Le veo buscar por los rincones. Se me para delante y mueve la cabeza.

—No tengo nada para ti.

Nos miramos y sé que ella y yo estamos pensando en lo mismo.

—Qué botas las de ese guardia, ¿verdad?

Se arrodilla, me aplasta la cara entre sus manos abiertas y me agarra mis ojos con los suyos.

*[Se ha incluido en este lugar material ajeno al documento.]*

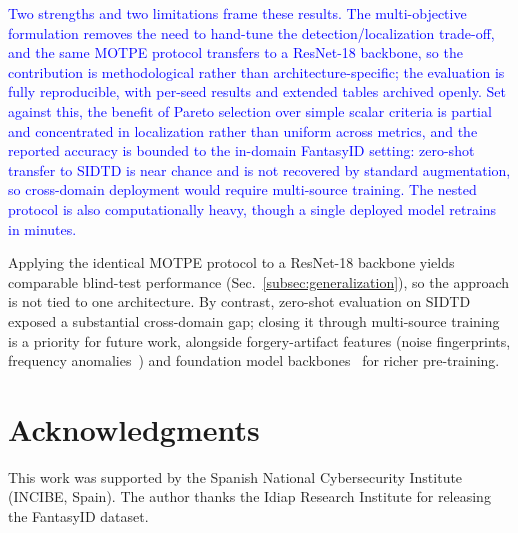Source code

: \documentclass[final,5p,times,twocolumn,number]{elsarticle}
\newcommand{\rev}[1]{#1}
\newcommand{\revB}[1]{\textcolor{blue}{#1}}
\begin{document}
\revB{Two strengths and two limitations frame these results. The multi-objective
formulation removes the need to hand-tune the detection/localization trade-off, and
the same MOTPE protocol transfers to a ResNet-18 backbone, so the contribution is
methodological rather than architecture-specific; the evaluation is fully
reproducible, with per-seed results and extended tables archived openly. Set against
this, the benefit of Pareto selection over simple scalar criteria is partial and
concentrated in localization rather than uniform across metrics, and the reported
accuracy is bounded to the in-domain FantasyID setting: zero-shot transfer to SIDTD
is near chance and is not recovered by standard augmentation, so cross-domain
deployment would require multi-source training. The nested protocol is also
computationally heavy, though a single deployed model retrains in minutes.}

\rev{Applying the identical MOTPE protocol to a ResNet-18 backbone yields
comparable blind-test performance (Sec.~\ref{subsec:generalization}), so the
approach is not tied to one architecture. By contrast, zero-shot evaluation on
SIDTD exposed a substantial cross-domain gap; closing it through multi-source
training is a priority for future work}, alongside forgery-artifact features
(noise fingerprints, frequency anomalies~\citep{cozzolino2020noiseprint}) and
foundation model backbones~\citep{fakeidet2025} for richer pre-training.

\section*{Acknowledgments}
This work was supported by the Spanish National Cybersecurity Institute (INCIBE,
Spain). The author thanks the Idiap Research Institute for releasing the
FantasyID dataset.

\end{document}
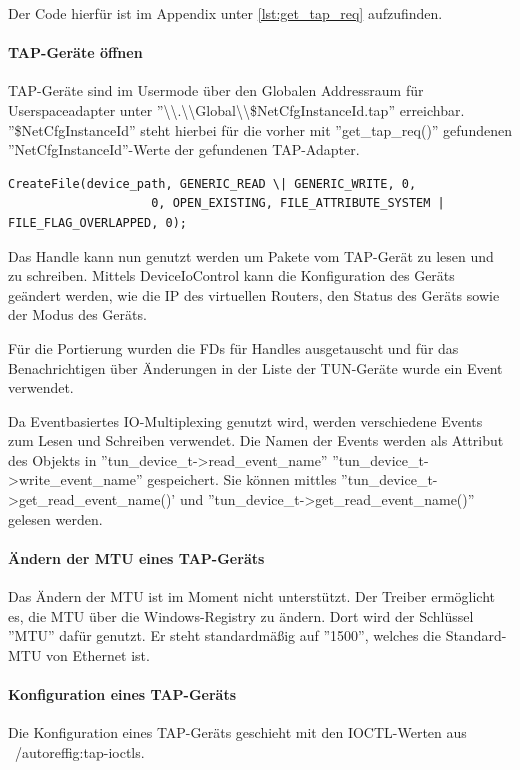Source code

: Der Code hierfür ist im Appendix unter \autoref{lst:get_tap_req} aufzufinden.

\paragraph{TAP-Geräte öffnen}
TAP-Geräte sind im Usermode über den Globalen Addressraum für Userspaceadapter
unter ''\textbackslash{}\textbackslash{}.\textbackslash{}\textbackslash{}Global\textbackslash{}\textbackslash{}\$NetCfgInstanceId.tap'' erreichbar.
''\$NetCfgInstanceId'' steht hierbei für die vorher mit ''get\_tap\_req()'' gefundenen
''NetCfgInstanceId''-Werte der gefundenen TAP-Adapter.

\begin{lstlisting}[numbers=none]
CreateFile(device_path, GENERIC_READ \| GENERIC_WRITE, 0,
                    0, OPEN_EXISTING, FILE_ATTRIBUTE_SYSTEM | FILE_FLAG_OVERLAPPED, 0);
\end{lstlisting}

Das Handle kann nun genutzt werden um Pakete vom TAP-Gerät zu lesen und zu schreiben.
Mittels DeviceIoControl kann die Konfiguration des Geräts geändert werden,
wie die IP des virtuellen Routers, den Status des Geräts sowie der Modus des Geräts.

Für die Portierung wurden die \acp{FD} für Handles ausgetauscht und für das Benachrichtigen
über Änderungen in der Liste der TUN-Geräte wurde ein Event verwendet.

Da Eventbasiertes IO-Multiplexing genutzt wird, werden verschiedene Events zum Lesen
und Schreiben verwendet.
Die Namen der Events werden als Attribut des Objekts in ''tun\_device\_t->read\_event\_name''
''tun\_device\_t->write\_event\_name'' gespeichert. Sie können mittles ''tun\_device\_t->get\_read\_event\_name()'
und ''tun\_device\_t->get\_read\_event\_name()'' gelesen werden.

\paragraph{Ändern der MTU eines TAP-Geräts}
Das Ändern der \ac{MTU} ist im Moment nicht unterstützt. Der Treiber ermöglicht es,
die \ac{MTU} über die Windows-Registry zu ändern. Dort wird der Schlüssel ''MTU''
dafür genutzt. Er steht standardmäßig auf ''1500'', welches die Standard-\ac{MTU}
von Ethernet ist.
\paragraph{Konfiguration eines TAP-Geräts}
Die Konfiguration eines TAP-Geräts geschieht mit den IOCTL-Werten aus ~/autoref{fig:tap-ioctls}.

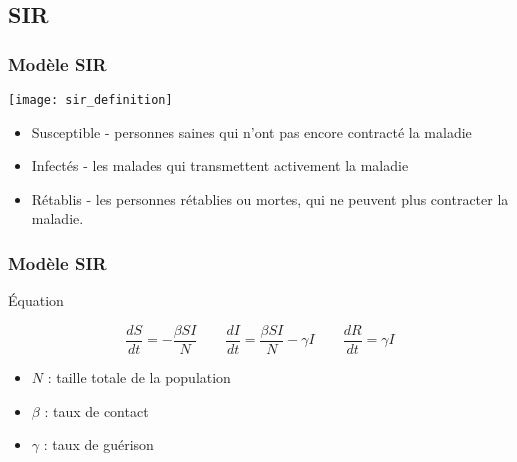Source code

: \subsection{SIR}

\begin{frame}
        \frametitle{Modèle SIR}

        \begin{center}
                \texttt{[image: sir\_definition]}
        \end{center}


        \begin{itemize}
                \item Susceptible - personnes saines qui n'ont pas encore contracté la maladie
                \item Infectés - les malades qui transmettent activement la maladie
                \item Rétablis - les personnes rétablies ou mortes, qui ne peuvent plus contracter la maladie.
        \end{itemize}


\end{frame}

\begin{frame}
        \frametitle{Modèle SIR}

        \begin{alertblock}{Équation}

                $$ \frac{dS}{dt} = -\frac{\beta SI}{N} \qquad \frac{dI}{dt} = \frac{\beta SI}{N} - \gamma I \qquad \frac{dR}{dt} = \gamma I $$

                \begin{itemize}
                        \item $N$ : taille totale de la population
                        \item $\beta$ : taux de contact
                        \item $\gamma$ : taux de guérison
                \end{itemize}

        \end{alertblock}
\end{frame}

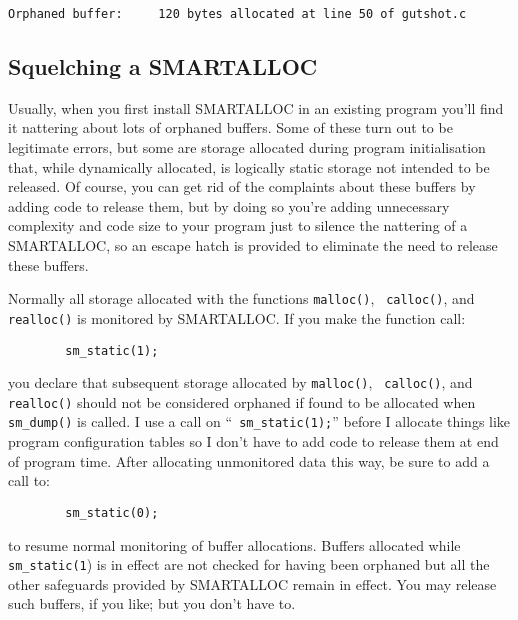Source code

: \footnotesize
\begin{verbatim}
Orphaned buffer:     120 bytes allocated at line 50 of gutshot.c
\end{verbatim}
\normalsize

\subsection{ Squelching a SMARTALLOC}

Usually, when you first install SMARTALLOC in an existing program you'll find
it nattering about lots of orphaned buffers. Some of these turn out to be
legitimate errors, but some are storage allocated during program
initialisation that, while dynamically allocated, is logically static storage
not intended to be released. Of course, you can get rid of the complaints
about these buffers by adding code to release them, but by doing so you're
adding unnecessary complexity and code size to your program just to silence
the nattering of a SMARTALLOC, so an escape hatch is provided to eliminate the
need to release these buffers. 

Normally all storage allocated with the functions {\tt malloc()}, {\tt
calloc()}, and {\tt realloc()} is monitored by SMARTALLOC. If you make the
function call: 

\footnotesize
\begin{verbatim}
        sm_static(1);
\end{verbatim}
\normalsize

you declare that subsequent storage allocated by {\tt malloc()}, {\tt
calloc()}, and {\tt realloc()} should not be considered orphaned if found to
be allocated when {\tt sm\_dump()} is called. I use a call on ``{\tt
sm\_static(1);}'' before I allocate things like program configuration tables
so I don't have to add code to release them at end of program time. After
allocating unmonitored data this way, be sure to add a call to: 

\footnotesize
\begin{verbatim}
        sm_static(0);
\end{verbatim}
\normalsize

to resume normal monitoring of buffer allocations. Buffers allocated while
{\tt sm\_static(1}) is in effect are not checked for having been orphaned but
all the other safeguards provided by SMARTALLOC remain in effect. You may
release such buffers, if you like; but you don't have to.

—Aún eres pequeño, pero quiero empezar a decírtelo, si no te lo dice nadie. ¡Huye de aquí, Antoñito! ¡Huye de La Baña en cuanto tus piernas puedan llevarte lejos! Lo mismo les digo a mis hijos. ¡Salvaos todos de esta miseria!

Me besa en la cara y sonríe.

—Espera un poco.

Se levanta, entra en un cuarto y sale con unos trapos. Se arrodilla otra vez y envuelve mis pies con restos de esas chaquetas que hacen las mujeres con lana de nuestras ovejas. Me pone unas fundas tan bien atadas que puedo andar sin que se me salgan. Estoy acostumbrado a ir descalzo, pero es mejor llevar los pies tapados, aunque no sea con botas como las que tenía aquel hombre.

Como ha trabajado todo el día majando centeno, madre regresa por la noche con un pingo de tocino y medio pan. Hace tres cachos del tocino y otros tres del pan. Madre, Mario y yo cenamos en silencio. Madre no habla. Se ha sentado en una banqueta y no se mueve. Está cansada. Ni siquiera me pregunta dónde he pasado el día, ni si he comido algo.